- YOUR OBJECTIVE: Scan the listing below for "total", then report every line that has it.

+++

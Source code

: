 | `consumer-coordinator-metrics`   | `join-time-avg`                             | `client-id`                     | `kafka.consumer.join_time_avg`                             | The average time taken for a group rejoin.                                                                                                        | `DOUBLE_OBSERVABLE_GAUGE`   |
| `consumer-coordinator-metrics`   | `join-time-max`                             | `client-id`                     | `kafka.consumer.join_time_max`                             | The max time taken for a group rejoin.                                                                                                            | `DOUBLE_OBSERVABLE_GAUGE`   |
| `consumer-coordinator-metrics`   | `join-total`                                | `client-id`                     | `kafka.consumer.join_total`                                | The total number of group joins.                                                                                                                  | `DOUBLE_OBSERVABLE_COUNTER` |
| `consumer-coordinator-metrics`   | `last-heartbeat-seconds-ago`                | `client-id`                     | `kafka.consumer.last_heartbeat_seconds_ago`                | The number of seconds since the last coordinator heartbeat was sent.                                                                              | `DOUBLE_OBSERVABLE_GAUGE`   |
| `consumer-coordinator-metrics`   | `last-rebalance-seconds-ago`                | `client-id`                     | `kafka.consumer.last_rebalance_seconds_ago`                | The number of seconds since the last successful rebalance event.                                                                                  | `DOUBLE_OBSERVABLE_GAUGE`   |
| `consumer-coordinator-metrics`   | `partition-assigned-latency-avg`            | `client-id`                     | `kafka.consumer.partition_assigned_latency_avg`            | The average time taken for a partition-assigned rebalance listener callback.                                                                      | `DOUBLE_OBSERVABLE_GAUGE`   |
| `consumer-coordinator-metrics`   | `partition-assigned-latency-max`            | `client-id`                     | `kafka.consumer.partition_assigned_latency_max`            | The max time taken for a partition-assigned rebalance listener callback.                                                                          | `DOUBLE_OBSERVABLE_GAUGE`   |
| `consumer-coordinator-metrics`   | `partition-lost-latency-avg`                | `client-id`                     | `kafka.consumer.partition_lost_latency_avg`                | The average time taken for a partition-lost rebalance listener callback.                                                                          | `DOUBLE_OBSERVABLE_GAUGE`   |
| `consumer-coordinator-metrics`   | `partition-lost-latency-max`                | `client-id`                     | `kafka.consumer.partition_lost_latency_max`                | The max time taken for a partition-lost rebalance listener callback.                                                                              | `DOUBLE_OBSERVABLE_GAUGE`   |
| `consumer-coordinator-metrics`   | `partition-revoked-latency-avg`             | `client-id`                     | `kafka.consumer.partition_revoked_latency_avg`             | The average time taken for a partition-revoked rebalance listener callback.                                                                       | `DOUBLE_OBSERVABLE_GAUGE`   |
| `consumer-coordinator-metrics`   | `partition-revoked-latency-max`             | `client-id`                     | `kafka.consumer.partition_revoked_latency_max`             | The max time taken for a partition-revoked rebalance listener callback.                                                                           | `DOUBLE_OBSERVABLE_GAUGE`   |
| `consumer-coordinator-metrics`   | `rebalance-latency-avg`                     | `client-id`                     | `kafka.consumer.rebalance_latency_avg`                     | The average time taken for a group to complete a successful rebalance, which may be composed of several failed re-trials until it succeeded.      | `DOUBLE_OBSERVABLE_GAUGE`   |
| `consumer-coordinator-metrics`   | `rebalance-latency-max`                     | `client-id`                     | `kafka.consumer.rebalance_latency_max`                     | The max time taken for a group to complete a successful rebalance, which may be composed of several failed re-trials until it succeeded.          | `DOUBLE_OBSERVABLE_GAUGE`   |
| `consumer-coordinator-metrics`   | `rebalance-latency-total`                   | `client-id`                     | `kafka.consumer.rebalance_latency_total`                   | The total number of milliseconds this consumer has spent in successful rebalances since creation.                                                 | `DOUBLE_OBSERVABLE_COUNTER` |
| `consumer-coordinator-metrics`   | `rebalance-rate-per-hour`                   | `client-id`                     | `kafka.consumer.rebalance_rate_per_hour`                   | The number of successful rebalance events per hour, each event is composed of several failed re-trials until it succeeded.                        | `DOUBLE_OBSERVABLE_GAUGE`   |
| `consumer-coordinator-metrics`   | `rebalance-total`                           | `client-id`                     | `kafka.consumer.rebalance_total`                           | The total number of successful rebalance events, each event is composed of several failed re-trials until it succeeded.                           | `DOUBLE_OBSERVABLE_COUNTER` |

+++

- YOUR RESPONSE:
| `consumer-coordinator-metrics`   | `join-total`                                | `client-id`                     | `kafka.consumer.join_total`                                | The total number of group joins.                                                                                                                  | `DOUBLE_OBSERVABLE_COUNTER` |
| `consumer-coordinator-metrics`   | `rebalance-latency-total`                   | `client-id`                     | `kafka.consumer.rebalance_latency_total`                   | The total number of milliseconds this consumer has spent in successful rebalances since creation.                                                 | `DOUBLE_OBSERVABLE_COUNTER` |
| `consumer-coordinator-metrics`   | `rebalance-total`                           | `client-id`                     | `kafka.consumer.rebalance_total`                           | The total number of successful rebalance events, each event is composed of several failed re-trials until it succeeded.                           | `DOUBLE_OBSERVABLE_COUNTER` |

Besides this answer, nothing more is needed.